[Task] Word for word, restate the entries below and exclude every image.

[Supplied data]
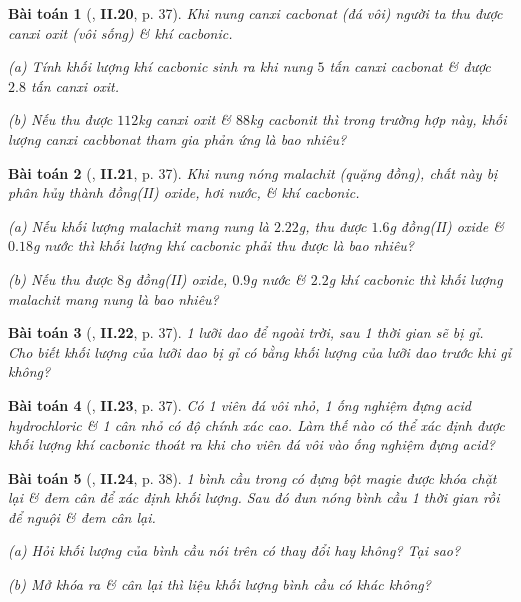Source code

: \documentclass{article}
\numberwithin{equation}{section}
\newtheorem{baitoan}{Bài toán}
\begin{document}
\begin{baitoan}[\cite{Truong_BTNC_Hoa_Hoc_8_2022}, \textbf{II.20}, p. 37]
	Khi nung canxi cacbonat (đá vôi) người ta thu được canxi oxit (vôi sống) \& khí cacbonic.
	\begin{enumerate*}
		\item[(a)] Tính khối lượng khí cacbonic sinh ra khi nung $5$ tấn canxi cacbonat \& được $2.8$ tấn canxi oxit.
		\item[(b)] Nếu thu được $112$\emph{kg} canxi oxit \& $88$\emph{kg} cacbonit thì trong trường hợp này, khối lượng canxi cacbbonat tham gia phản ứng là bao nhiêu?
	\end{enumerate*}
\end{baitoan}

\begin{baitoan}[\cite{Truong_BTNC_Hoa_Hoc_8_2022}, \textbf{II.21}, p. 37]
	Khi nung nóng malachit (quặng đồng), chất này bị phân hủy thành đồng(II) oxide, hơi nước, \& khí cacbonic.
	\begin{enumerate*}
		\item[(a)] Nếu khối lượng malachit  mang nung là $2.22$\emph{g}, thu được $1.6$\emph{g} đồng(II) oxide \& $0.18$\emph{g} nước thì khối lượng khí cacbonic phải thu được là bao nhiêu?
		\item[(b)] Nếu thu được $8$\emph{g} đồng(II) oxide, $0.9$\emph{g} nước \& $2.2$\emph{g} khí cacbonic thì khối lượng malachit mang nung là bao nhiêu?
	\end{enumerate*}
\end{baitoan}

\begin{baitoan}[\cite{Truong_BTNC_Hoa_Hoc_8_2022}, \textbf{II.22}, p. 37]
	1 lưỡi dao để ngoài trời, sau 1 thời gian sẽ bị gỉ. Cho biết khối lượng của lưỡi dao bị gỉ có bằng khối lượng của lưỡi dao trước khi gỉ không?
\end{baitoan}

\begin{baitoan}[\cite{Truong_BTNC_Hoa_Hoc_8_2022}, \textbf{II.23}, p. 37]
	Có 1 viên đá vôi nhỏ, 1 ống nghiệm đựng acid hydrochloric \& 1 cân nhỏ có độ chính xác cao. Làm thế nào có thể xác định được khối lượng khí cacbonic thoát ra khi cho viên đá vôi vào ống nghiệm đựng acid?
\end{baitoan}

\begin{baitoan}[\cite{Truong_BTNC_Hoa_Hoc_8_2022}, \textbf{II.24}, p. 38]
	1 bình cầu trong có đựng bột magie được khóa chặt lại \& đem cân để xác định khối lượng. Sau đó đun nóng bình cầu 1 thời gian rồi để nguội \& đem cân lại.
	\begin{enumerate*}
		\item[(a)] Hỏi khối lượng của bình cầu nói trên có thay đổi hay không? Tại sao?
		\item[(b)] Mở khóa ra \& cân lại thì liệu khối lượng bình cầu có khác không?
	\end{enumerate*}
\end{baitoan}
\end{document}
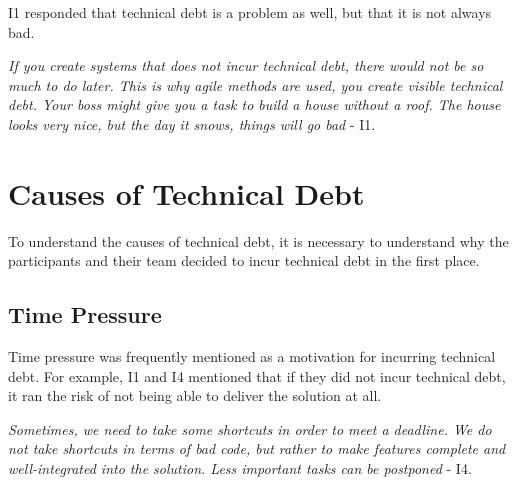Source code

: I1 responded that technical debt is a problem as well, but that it is not always bad. 
\begin{displayquote}
\textit{If you create systems that does not incur technical debt, there would not be so much to do later. This is why agile methods are used, you create visible technical debt. Your boss might give you a task to build a house without a roof. The house looks very nice, but the day it snows, things will go bad} - I1.
\end{displayquote}











\section{Causes of Technical Debt}
\label{sec:techCause}
To understand the causes of technical debt, it is necessary to understand why the participants and their team decided to incur technical debt in the first place. 

\subsection{Time Pressure}
Time pressure was frequently mentioned as a motivation for incurring technical debt. For example, I1 and I4 mentioned that if they did not incur technical debt, it ran the risk of not being able to deliver the solution at all. 

\begin{displayquote}
\textit{Sometimes, we need to take some shortcuts in order to meet a deadline. We do not take shortcuts in terms of bad code, but rather to make features complete and well-integrated into the solution. Less important tasks can be postponed} - I4.
\end{displayquote}

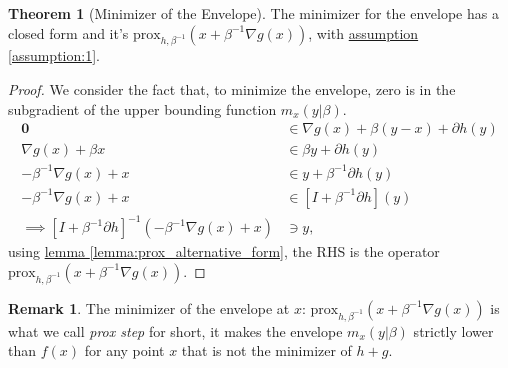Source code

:\documentclass[]{article}
\theoremstyle{definition}
\newtheorem{theorem}{Theorem}       %
\newtheorem{remark}{Remark}[subsection]
{
    \newtheorem{assumption}{Assumption}
}
\begin{document}
        \begin{theorem}[Minimizer of the Envelope]\label{thm:minimizer_envelope}
            The minimizer for the envelope has a closed form and it's $\text{prox}_{h, \beta^{-1}}(x + \beta^{-1}\nabla g(x))$, with \hyperref[assumption:1]{assumption \ref*{assumption:1}}. 
        \end{theorem}
        \begin{proof}
            We consider the fact that, to minimize the envelope, zero is in the subgradient of the upper bounding function $m_x(y|\beta)$. 
            \begin{align*}
                \mathbf 0 &\in 
                \nabla g(x) + {\beta}(y - x) + \partial h(y)
                \\
                \nabla g(x) + \beta x & \in
                \beta y + \partial h(y)
                \\
                -\beta^{-1} \nabla g(x) + x &\in y + \beta^{-1} \partial h(y)
                \\
                -\beta^{-1} \nabla g(x) + x &\in [I + \beta^{-1} \partial h](y)
                \\
                \implies
                [I + \beta^{-1}\partial h]^{-1}(- \beta^{-1} \nabla g(x) + x) 
                & \ni y,
            \end{align*}
            using \hyperref[lemma:prox_alternative_form]{lemma \ref*{lemma:prox_alternative_form}}, the RHS is the operator $\text{prox}_{h, \beta^{-1}}(x + \beta^{-1}\nabla g(x))$. 
        \end{proof}
        \begin{remark}
            The minimizer of the envelope at $x$: $\text{prox}_{h, \beta^{-1}}(x + \beta^{-1}\nabla g(x))$ is what we call \emph{prox step} for short, it makes the envelope $m_x(y|\beta)$ strictly lower than $f(x)$ for any point $x$ that is not the minimizer of $h + g$. 
        \end{remark}
\end{document}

[Answer to this problem]
Source code

: \documentclass{article}
\numberwithin{equation}{section}
\newtheorem{baitoan}{Bài toán}
\begin{document}
\begin{baitoan}[\cite{Truong_BTNC_Hoa_Hoc_8_2022}, \textbf{II.20}, p. 37]
	Khi nung canxi cacbonat (đá vôi) người ta thu được canxi oxit (vôi sống) \& khí cacbonic.
	\begin{enumerate*}
		\item[(a)] Tính khối lượng khí cacbonic sinh ra khi nung $5$ tấn canxi cacbonat \& được $2.8$ tấn canxi oxit.
		\item[(b)] Nếu thu được $112$\emph{kg} canxi oxit \& $88$\emph{kg} cacbonit thì trong trường hợp này, khối lượng canxi cacbbonat tham gia phản ứng là bao nhiêu?
	\end{enumerate*}
\end{baitoan}

\begin{baitoan}[\cite{Truong_BTNC_Hoa_Hoc_8_2022}, \textbf{II.21}, p. 37]
	Khi nung nóng malachit (quặng đồng), chất này bị phân hủy thành đồng(II) oxide, hơi nước, \& khí cacbonic.
	\begin{enumerate*}
		\item[(a)] Nếu khối lượng malachit  mang nung là $2.22$\emph{g}, thu được $1.6$\emph{g} đồng(II) oxide \& $0.18$\emph{g} nước thì khối lượng khí cacbonic phải thu được là bao nhiêu?
		\item[(b)] Nếu thu được $8$\emph{g} đồng(II) oxide, $0.9$\emph{g} nước \& $2.2$\emph{g} khí cacbonic thì khối lượng malachit mang nung là bao nhiêu?
	\end{enumerate*}
\end{baitoan}

\begin{baitoan}[\cite{Truong_BTNC_Hoa_Hoc_8_2022}, \textbf{II.22}, p. 37]
	1 lưỡi dao để ngoài trời, sau 1 thời gian sẽ bị gỉ. Cho biết khối lượng của lưỡi dao bị gỉ có bằng khối lượng của lưỡi dao trước khi gỉ không?
\end{baitoan}

\begin{baitoan}[\cite{Truong_BTNC_Hoa_Hoc_8_2022}, \textbf{II.23}, p. 37]
	Có 1 viên đá vôi nhỏ, 1 ống nghiệm đựng acid hydrochloric \& 1 cân nhỏ có độ chính xác cao. Làm thế nào có thể xác định được khối lượng khí cacbonic thoát ra khi cho viên đá vôi vào ống nghiệm đựng acid?
\end{baitoan}

\begin{baitoan}[\cite{Truong_BTNC_Hoa_Hoc_8_2022}, \textbf{II.24}, p. 38]
	1 bình cầu trong có đựng bột magie được khóa chặt lại \& đem cân để xác định khối lượng. Sau đó đun nóng bình cầu 1 thời gian rồi để nguội \& đem cân lại.
	\begin{enumerate*}
		\item[(a)] Hỏi khối lượng của bình cầu nói trên có thay đổi hay không? Tại sao?
		\item[(b)] Mở khóa ra \& cân lại thì liệu khối lượng bình cầu có khác không?
	\end{enumerate*}
\end{baitoan}
\end{document}
Source code

: I1 responded that technical debt is a problem as well, but that it is not always bad. 
\begin{displayquote}
\textit{If you create systems that does not incur technical debt, there would not be so much to do later. This is why agile methods are used, you create visible technical debt. Your boss might give you a task to build a house without a roof. The house looks very nice, but the day it snows, things will go bad} - I1.
\end{displayquote}











\section{Causes of Technical Debt}
\label{sec:techCause}
To understand the causes of technical debt, it is necessary to understand why the participants and their team decided to incur technical debt in the first place. 

\subsection{Time Pressure}
Time pressure was frequently mentioned as a motivation for incurring technical debt. For example, I1 and I4 mentioned that if they did not incur technical debt, it ran the risk of not being able to deliver the solution at all. 

\begin{displayquote}
\textit{Sometimes, we need to take some shortcuts in order to meet a deadline. We do not take shortcuts in terms of bad code, but rather to make features complete and well-integrated into the solution. Less important tasks can be postponed} - I4.
\end{displayquote}

Source code

:\documentclass[]{article}
\theoremstyle{definition}
\newtheorem{theorem}{Theorem}       %
\newtheorem{remark}{Remark}[subsection]
{
    \newtheorem{assumption}{Assumption}
}
\begin{document}
        \begin{theorem}[Minimizer of the Envelope]\label{thm:minimizer_envelope}
            The minimizer for the envelope has a closed form and it's $\text{prox}_{h, \beta^{-1}}(x + \beta^{-1}\nabla g(x))$, with \hyperref[assumption:1]{assumption \ref*{assumption:1}}. 
        \end{theorem}
        \begin{proof}
            We consider the fact that, to minimize the envelope, zero is in the subgradient of the upper bounding function $m_x(y|\beta)$. 
            \begin{align*}
                \mathbf 0 &\in 
                \nabla g(x) + {\beta}(y - x) + \partial h(y)
                \\
                \nabla g(x) + \beta x & \in
                \beta y + \partial h(y)
                \\
                -\beta^{-1} \nabla g(x) + x &\in y + \beta^{-1} \partial h(y)
                \\
                -\beta^{-1} \nabla g(x) + x &\in [I + \beta^{-1} \partial h](y)
                \\
                \implies
                [I + \beta^{-1}\partial h]^{-1}(- \beta^{-1} \nabla g(x) + x) 
                & \ni y,
            \end{align*}
            using \hyperref[lemma:prox_alternative_form]{lemma \ref*{lemma:prox_alternative_form}}, the RHS is the operator $\text{prox}_{h, \beta^{-1}}(x + \beta^{-1}\nabla g(x))$. 
        \end{proof}
        \begin{remark}
            The minimizer of the envelope at $x$: $\text{prox}_{h, \beta^{-1}}(x + \beta^{-1}\nabla g(x))$ is what we call \emph{prox step} for short, it makes the envelope $m_x(y|\beta)$ strictly lower than $f(x)$ for any point $x$ that is not the minimizer of $h + g$. 
        \end{remark}
\end{document}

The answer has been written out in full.